They halted at another pair of heavy doors, and some lesser

dwarfs came forward to take the horses away. Inside the doors, Leifr

surveyed a vast, gloomy hall, cluttered with benches, sleeping

platforms, and tables, all gathering coats of dust from long disuse. In

the farthest end, a meager fire burned in the corner of a monstrous,

blackened hearth, with grinning carvings leering out of the soot. A few

benches and tables looked as if they were frequently used, and the

sleeping platforms on either side were neatly spread with troll- and

deerskins and soft down eiders. The furniture was carved for the

express purpose of looking grim and uncomfortable, and someone had

gone to a lot of trouble to make it so, with scenes of monsters being

killed, great battles, and grim moral tales carved into the wood for

centuries of Dvergar to look at and feel gloomy. Leifr looked around

and felt his hopes being quenched, one by one, until he had no

expectation of any support from this meager outpost of dwarfs.

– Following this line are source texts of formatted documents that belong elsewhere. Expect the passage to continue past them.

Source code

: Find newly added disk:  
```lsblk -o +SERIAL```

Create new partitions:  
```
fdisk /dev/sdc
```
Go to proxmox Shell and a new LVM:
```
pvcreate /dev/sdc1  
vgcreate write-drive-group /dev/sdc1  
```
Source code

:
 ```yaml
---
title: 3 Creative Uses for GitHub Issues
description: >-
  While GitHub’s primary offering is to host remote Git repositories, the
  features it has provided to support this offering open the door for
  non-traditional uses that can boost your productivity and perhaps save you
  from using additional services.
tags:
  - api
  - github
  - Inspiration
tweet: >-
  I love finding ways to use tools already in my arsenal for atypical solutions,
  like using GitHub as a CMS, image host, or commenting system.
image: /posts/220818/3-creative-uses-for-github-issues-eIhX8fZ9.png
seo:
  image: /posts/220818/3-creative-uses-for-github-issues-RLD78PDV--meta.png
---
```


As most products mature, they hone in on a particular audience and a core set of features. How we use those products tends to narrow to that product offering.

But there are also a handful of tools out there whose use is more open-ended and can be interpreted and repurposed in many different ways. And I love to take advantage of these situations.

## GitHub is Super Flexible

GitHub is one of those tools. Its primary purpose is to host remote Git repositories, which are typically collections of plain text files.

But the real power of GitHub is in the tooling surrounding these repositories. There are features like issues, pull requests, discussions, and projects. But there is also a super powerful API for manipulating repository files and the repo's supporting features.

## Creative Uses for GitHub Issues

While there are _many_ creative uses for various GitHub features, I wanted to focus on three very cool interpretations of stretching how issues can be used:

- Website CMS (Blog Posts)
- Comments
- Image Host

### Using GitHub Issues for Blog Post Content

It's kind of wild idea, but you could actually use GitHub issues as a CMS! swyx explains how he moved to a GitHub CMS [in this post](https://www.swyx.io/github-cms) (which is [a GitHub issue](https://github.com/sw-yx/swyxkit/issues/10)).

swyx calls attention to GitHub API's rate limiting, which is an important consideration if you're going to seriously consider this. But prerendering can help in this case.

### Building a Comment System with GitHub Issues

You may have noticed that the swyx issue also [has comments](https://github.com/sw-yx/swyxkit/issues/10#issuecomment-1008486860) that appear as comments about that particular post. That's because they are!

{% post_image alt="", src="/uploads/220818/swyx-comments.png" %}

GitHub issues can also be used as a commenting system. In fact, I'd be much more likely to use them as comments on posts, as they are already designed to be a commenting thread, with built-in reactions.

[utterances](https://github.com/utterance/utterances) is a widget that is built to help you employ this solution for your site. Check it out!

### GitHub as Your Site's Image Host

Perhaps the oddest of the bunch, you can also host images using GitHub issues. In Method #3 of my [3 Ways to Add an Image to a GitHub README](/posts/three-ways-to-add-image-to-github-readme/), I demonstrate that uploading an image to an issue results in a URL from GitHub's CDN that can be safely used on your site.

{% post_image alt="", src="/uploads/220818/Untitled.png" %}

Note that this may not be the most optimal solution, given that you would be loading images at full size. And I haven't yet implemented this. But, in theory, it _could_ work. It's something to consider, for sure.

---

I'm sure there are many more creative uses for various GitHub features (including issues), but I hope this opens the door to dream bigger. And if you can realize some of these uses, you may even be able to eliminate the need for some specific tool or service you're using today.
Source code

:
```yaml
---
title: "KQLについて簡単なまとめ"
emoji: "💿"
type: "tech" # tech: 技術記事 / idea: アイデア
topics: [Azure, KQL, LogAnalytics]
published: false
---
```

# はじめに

He discovered that there were only twenty-one of them, and their

means of livelihood was rather tenuously supported by a pony train

that went over the fells twice a year to fetch provisions from a

larger entombment of dwarfs. Before the advent of Sorkvir and his

Dokkalfar, the primary function of Hjaldr’s settlement was metalwork

of some esoteric nature that Leifr did not feel encouraged to inquire

into. Dwarfs, he gathered, were rather solitary by nature, distrustful of

the above-ground folk, and parsimonious to an extreme degree. The

food was of the sternest and plainest manufacture—Leifr had never

tasted such unyielding and flavorless meat in his life—and the ale must

have been watered down three times to give it such a flat and colorless

quality.

When the cheerless meal was finished, all the dwarfs took out

their pipes. In a few moments, the air reeked with bitter smoke of

a greenish color. Then Hjaldr began droning the words of a skald,

and the others took it up like a swarm of dispirited bees, marking the

time with nodding heads and tapping knives, their eyes turned upward

to the wall above Leifr’s head. Finally he turned around, unable to

bear the curiosity of wondering what they were looking at. Twenty-

eight helmets hung there, some of them fearfully dented and

smashed in, as a silent reminder of their loss.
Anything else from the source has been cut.